The input Block Start

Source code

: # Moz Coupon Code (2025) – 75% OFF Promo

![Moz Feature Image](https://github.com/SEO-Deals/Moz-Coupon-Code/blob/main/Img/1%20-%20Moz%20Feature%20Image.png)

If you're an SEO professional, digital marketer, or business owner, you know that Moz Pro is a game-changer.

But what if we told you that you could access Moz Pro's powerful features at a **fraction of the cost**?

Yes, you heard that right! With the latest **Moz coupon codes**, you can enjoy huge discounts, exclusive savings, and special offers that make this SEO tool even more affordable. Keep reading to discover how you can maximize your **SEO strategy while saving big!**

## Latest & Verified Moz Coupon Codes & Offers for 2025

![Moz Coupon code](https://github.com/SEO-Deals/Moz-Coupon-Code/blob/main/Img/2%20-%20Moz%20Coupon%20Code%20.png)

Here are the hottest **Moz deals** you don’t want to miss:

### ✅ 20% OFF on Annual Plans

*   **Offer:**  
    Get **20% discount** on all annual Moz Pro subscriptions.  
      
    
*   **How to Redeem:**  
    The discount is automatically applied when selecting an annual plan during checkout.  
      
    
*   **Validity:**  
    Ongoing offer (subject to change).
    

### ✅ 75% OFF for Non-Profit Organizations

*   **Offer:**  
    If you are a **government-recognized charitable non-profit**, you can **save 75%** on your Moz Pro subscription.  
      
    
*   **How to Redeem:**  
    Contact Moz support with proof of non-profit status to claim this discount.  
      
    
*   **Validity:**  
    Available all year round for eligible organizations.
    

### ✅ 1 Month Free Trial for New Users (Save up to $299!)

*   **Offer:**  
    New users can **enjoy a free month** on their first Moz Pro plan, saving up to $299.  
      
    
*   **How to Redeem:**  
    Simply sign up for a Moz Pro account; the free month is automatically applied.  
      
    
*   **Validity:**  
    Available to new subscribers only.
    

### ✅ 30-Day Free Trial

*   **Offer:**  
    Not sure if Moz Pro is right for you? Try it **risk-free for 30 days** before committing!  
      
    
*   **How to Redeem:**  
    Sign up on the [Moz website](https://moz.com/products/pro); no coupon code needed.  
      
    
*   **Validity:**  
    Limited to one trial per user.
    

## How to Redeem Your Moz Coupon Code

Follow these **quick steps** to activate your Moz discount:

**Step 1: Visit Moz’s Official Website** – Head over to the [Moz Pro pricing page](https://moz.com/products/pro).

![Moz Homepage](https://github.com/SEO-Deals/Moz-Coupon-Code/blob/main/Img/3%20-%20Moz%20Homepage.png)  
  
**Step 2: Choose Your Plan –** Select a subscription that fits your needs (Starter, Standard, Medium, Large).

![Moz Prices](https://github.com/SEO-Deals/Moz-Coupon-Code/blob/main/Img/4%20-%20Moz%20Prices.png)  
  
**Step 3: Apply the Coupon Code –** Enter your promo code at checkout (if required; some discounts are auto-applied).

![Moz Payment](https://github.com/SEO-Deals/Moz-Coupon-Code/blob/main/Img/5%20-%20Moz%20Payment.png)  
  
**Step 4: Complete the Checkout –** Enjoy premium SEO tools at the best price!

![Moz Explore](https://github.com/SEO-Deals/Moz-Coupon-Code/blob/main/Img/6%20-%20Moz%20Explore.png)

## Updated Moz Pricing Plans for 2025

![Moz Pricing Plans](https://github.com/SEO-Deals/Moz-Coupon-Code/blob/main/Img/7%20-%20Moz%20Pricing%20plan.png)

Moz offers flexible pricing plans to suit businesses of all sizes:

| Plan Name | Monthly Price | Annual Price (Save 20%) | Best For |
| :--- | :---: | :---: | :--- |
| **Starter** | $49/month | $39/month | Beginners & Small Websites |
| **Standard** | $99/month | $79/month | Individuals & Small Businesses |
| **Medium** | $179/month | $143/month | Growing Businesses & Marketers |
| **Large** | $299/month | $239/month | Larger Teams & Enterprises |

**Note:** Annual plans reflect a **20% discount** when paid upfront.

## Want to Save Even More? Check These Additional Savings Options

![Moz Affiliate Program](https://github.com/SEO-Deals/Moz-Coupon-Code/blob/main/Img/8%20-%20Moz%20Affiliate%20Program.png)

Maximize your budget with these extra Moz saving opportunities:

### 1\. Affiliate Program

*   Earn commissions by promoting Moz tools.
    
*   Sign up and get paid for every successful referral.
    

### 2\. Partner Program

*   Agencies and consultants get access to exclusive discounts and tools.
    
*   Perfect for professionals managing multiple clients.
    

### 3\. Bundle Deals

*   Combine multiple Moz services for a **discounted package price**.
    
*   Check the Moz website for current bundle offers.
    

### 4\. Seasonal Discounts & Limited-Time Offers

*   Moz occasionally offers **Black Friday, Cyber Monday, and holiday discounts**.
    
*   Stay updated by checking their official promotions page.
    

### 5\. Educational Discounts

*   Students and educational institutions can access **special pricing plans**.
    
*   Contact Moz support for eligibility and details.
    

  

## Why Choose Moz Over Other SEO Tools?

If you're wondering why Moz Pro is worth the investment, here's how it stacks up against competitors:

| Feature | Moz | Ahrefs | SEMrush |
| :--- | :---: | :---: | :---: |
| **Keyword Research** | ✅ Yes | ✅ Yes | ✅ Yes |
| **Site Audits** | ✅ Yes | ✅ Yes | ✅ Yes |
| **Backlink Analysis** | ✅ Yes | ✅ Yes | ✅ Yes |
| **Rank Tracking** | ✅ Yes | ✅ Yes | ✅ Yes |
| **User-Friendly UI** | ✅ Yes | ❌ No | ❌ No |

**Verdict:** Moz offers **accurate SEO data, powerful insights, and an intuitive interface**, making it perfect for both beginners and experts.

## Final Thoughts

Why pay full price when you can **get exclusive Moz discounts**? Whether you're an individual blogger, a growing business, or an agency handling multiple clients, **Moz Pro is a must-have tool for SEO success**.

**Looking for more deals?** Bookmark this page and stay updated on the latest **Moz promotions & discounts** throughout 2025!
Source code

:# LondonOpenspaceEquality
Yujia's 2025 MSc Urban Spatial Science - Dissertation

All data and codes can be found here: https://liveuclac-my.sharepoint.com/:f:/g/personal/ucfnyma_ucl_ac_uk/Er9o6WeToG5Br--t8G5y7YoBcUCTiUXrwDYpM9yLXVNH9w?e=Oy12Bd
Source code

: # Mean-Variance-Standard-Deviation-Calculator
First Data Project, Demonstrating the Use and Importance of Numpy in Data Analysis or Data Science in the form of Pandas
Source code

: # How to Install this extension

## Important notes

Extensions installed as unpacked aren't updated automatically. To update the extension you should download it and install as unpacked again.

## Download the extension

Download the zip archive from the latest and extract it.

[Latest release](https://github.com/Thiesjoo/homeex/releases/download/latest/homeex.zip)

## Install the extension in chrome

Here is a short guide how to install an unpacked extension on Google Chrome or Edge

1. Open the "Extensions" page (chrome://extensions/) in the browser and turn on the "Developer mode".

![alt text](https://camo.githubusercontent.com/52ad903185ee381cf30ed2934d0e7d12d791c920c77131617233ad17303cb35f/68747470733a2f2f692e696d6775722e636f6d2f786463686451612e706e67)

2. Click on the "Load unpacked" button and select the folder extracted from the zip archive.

The input Block End

Exactly repeat the lines above, from the opening line through the one with "But what if", and include nothing else.

Source code

: # Moz Coupon Code (2025) – 75% OFF Promo

![Moz Feature Image](https://github.com/SEO-Deals/Moz-Coupon-Code/blob/main/Img/1%20-%20Moz%20Feature%20Image.png)

If you're an SEO professional, digital marketer, or business owner, you know that Moz Pro is a game-changer.

But what if we told you that you could access Moz Pro's powerful features at a **fraction of the cost**?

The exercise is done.